LJ Archive

Cache in Drupal 7

Janez Urevc

Issue #888, April 2068

Drupal is a powerful and very flexible, but often heavy, platform. In this article, I show how to utilize all of its advantages and still make it perform fast.

Performance is one of the most important factors that should be considered when building Web sites. Users expect sites to be good-looking, feature-rich, loaded with multimedia and interactive. To achieve all these things, you often need to build heavy Web applications, which are not always performant by their nature. To achieve the best balance between features and performance, there are various techniques to use, and caching is one of the most popular.

It is relatively simple to build a small personal Web site or blog that will perform well. Like most other Web platforms, Drupal also provides built-in mechanisms that will allow you to achieve sufficient performance for such a site in a relatively simple way. However, things become much more interesting when you have to build a site with a few hundred-thousand content items and tens of millions of visits per month. The solution definitely will not be straightforward, but it can be done. Drupal and some of its contrib modules provide mechanisms that are powerful and flexible enough to build sites of this size successfully. I describe some of them here.

The solutions and techniques discussed in this article were tested while building a relatively large media site, which was migrated to Drupal 7 in December 2012. It currently is the biggest Drupal site in the wider Balkan region.

What Is Cache?

Cache is a frequently used technique in computing, for both hardware and software. The basic idea behind cache is to identify data that is used often and store it on a medium where it can be fetched as quickly as possible. When building Web applications, you usually want to load as much data as possible from memory (which is fast). On the other hand, you mostly need permanent storage for it. Since RAM is not such a medium, you have to keep the data on disk, which is very slow in most cases. This leads to a typical architecture for Web applications that uses disk to store data permanently and RAM as an efficient cache medium for the most-used pieces of it.

There are many cases when you usually will want to use cache in Web development, including the following:

  • Heavy database queries.

  • Output that is “expensive” to render.

  • Complex numerical calculations.

  • Code with substantial use of I/O (disk).

  • Data that was fetched from remote servers.

Two caches should be considered by every PHP+MySQL developer:

  • APC (Alternative PHP Cache) is a PHP extension that implements op-code cache.

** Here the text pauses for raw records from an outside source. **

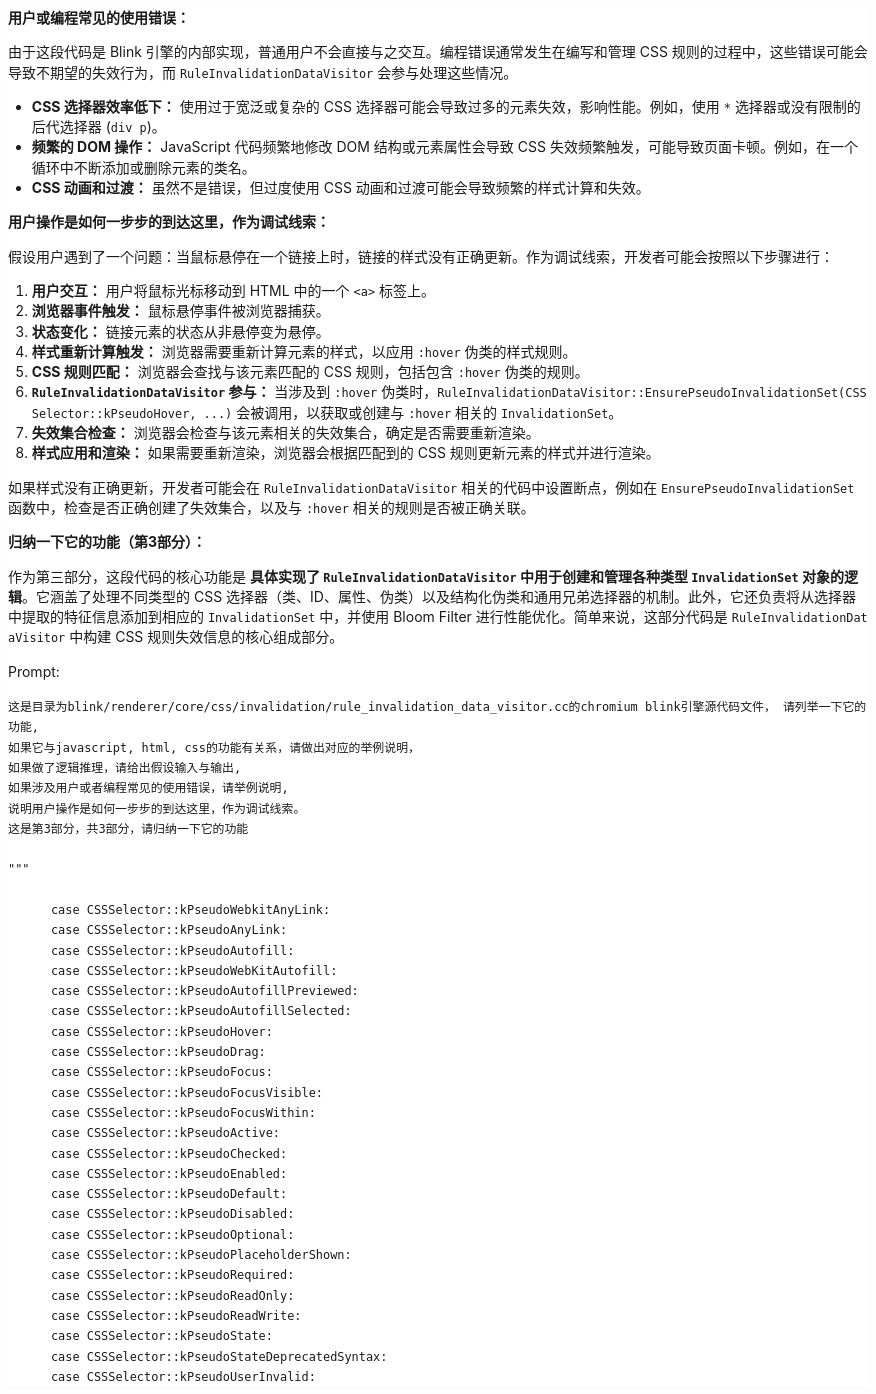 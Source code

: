 **用户或编程常见的使用错误：**

由于这段代码是 Blink 引擎的内部实现，普通用户不会直接与之交互。编程错误通常发生在编写和管理 CSS 规则的过程中，这些错误可能会导致不期望的失效行为，而 `RuleInvalidationDataVisitor` 会参与处理这些情况。

*   **CSS 选择器效率低下：** 使用过于宽泛或复杂的 CSS 选择器可能会导致过多的元素失效，影响性能。例如，使用 `*` 选择器或没有限制的后代选择器 (`div p`)。
*   **频繁的 DOM 操作：**  JavaScript 代码频繁地修改 DOM 结构或元素属性会导致 CSS 失效频繁触发，可能导致页面卡顿。例如，在一个循环中不断添加或删除元素的类名。
*   **CSS 动画和过渡：**  虽然不是错误，但过度使用 CSS 动画和过渡可能会导致频繁的样式计算和失效。

**用户操作是如何一步步的到达这里，作为调试线索：**

假设用户遇到了一个问题：当鼠标悬停在一个链接上时，链接的样式没有正确更新。作为调试线索，开发者可能会按照以下步骤进行：

1. **用户交互：** 用户将鼠标光标移动到 HTML 中的一个 `<a>` 标签上。
2. **浏览器事件触发：** 鼠标悬停事件被浏览器捕获。
3. **状态变化：** 链接元素的状态从非悬停变为悬停。
4. **样式重新计算触发：** 浏览器需要重新计算元素的样式，以应用 `:hover` 伪类的样式规则。
5. **CSS 规则匹配：** 浏览器会查找与该元素匹配的 CSS 规则，包括包含 `:hover` 伪类的规则。
6. **`RuleInvalidationDataVisitor` 参与：**  当涉及到 `:hover` 伪类时，`RuleInvalidationDataVisitor::EnsurePseudoInvalidationSet(CSSSelector::kPseudoHover, ...)` 会被调用，以获取或创建与 `:hover` 相关的 `InvalidationSet`。
7. **失效集合检查：**  浏览器会检查与该元素相关的失效集合，确定是否需要重新渲染。
8. **样式应用和渲染：** 如果需要重新渲染，浏览器会根据匹配到的 CSS 规则更新元素的样式并进行渲染。

如果样式没有正确更新，开发者可能会在 `RuleInvalidationDataVisitor` 相关的代码中设置断点，例如在 `EnsurePseudoInvalidationSet` 函数中，检查是否正确创建了失效集合，以及与 `:hover` 相关的规则是否被正确关联。

**归纳一下它的功能（第3部分）：**

作为第三部分，这段代码的核心功能是 **具体实现了 `RuleInvalidationDataVisitor` 中用于创建和管理各种类型 `InvalidationSet` 对象的逻辑**。它涵盖了处理不同类型的 CSS 选择器（类、ID、属性、伪类）以及结构化伪类和通用兄弟选择器的机制。此外，它还负责将从选择器中提取的特征信息添加到相应的 `InvalidationSet` 中，并使用 Bloom Filter 进行性能优化。简单来说，这部分代码是 `RuleInvalidationDataVisitor` 中构建 CSS 规则失效信息的核心组成部分。

Prompt: 
```
这是目录为blink/renderer/core/css/invalidation/rule_invalidation_data_visitor.cc的chromium blink引擎源代码文件， 请列举一下它的功能, 
如果它与javascript, html, css的功能有关系，请做出对应的举例说明，
如果做了逻辑推理，请给出假设输入与输出,
如果涉及用户或者编程常见的使用错误，请举例说明,
说明用户操作是如何一步步的到达这里，作为调试线索。
这是第3部分，共3部分，请归纳一下它的功能

"""

      case CSSSelector::kPseudoWebkitAnyLink:
      case CSSSelector::kPseudoAnyLink:
      case CSSSelector::kPseudoAutofill:
      case CSSSelector::kPseudoWebKitAutofill:
      case CSSSelector::kPseudoAutofillPreviewed:
      case CSSSelector::kPseudoAutofillSelected:
      case CSSSelector::kPseudoHover:
      case CSSSelector::kPseudoDrag:
      case CSSSelector::kPseudoFocus:
      case CSSSelector::kPseudoFocusVisible:
      case CSSSelector::kPseudoFocusWithin:
      case CSSSelector::kPseudoActive:
      case CSSSelector::kPseudoChecked:
      case CSSSelector::kPseudoEnabled:
      case CSSSelector::kPseudoDefault:
      case CSSSelector::kPseudoDisabled:
      case CSSSelector::kPseudoOptional:
      case CSSSelector::kPseudoPlaceholderShown:
      case CSSSelector::kPseudoRequired:
      case CSSSelector::kPseudoReadOnly:
      case CSSSelector::kPseudoReadWrite:
      case CSSSelector::kPseudoState:
      case CSSSelector::kPseudoStateDeprecatedSyntax:
      case CSSSelector::kPseudoUserInvalid:
```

Op-code cache saves overhead that is caused by the fact that PHP compiles its scripts on every request. Because most of the scripts don't change often, APC saves time by saving compiled versions of scripts into shared memory to be available for the next requests.

  • MySQL query cache saves query results to be available the next time the same query is executed. Substantial savings can be achieved this way, because repeating queries happens a lot in Web apps.

Cache in Drupal 7

Cache is implemented as a very flexible and pluggable framework in Drupal 7. Here are three of the most important concepts to understand:

  • A cache item is a complete piece of data that is stored in cache. A developer addresses each cache item with a key that obviously should be unique.

  • Cache bin is a group of similar cache items. There are a lot of different cache bins, as Drupal allows its modules to create their own. Each cache item generally can be saved to any bin available in the system.

  • Cache back end is a technology platform that is used to store cache. Each cache bin generally can be stored in a different back end. There is support for numerous back ends in Drupal's contrib ecosystem (such as APC, Memcached, Redis and so on). It is not hard to implement support for a new back end if your project requires something that has not been supported yet.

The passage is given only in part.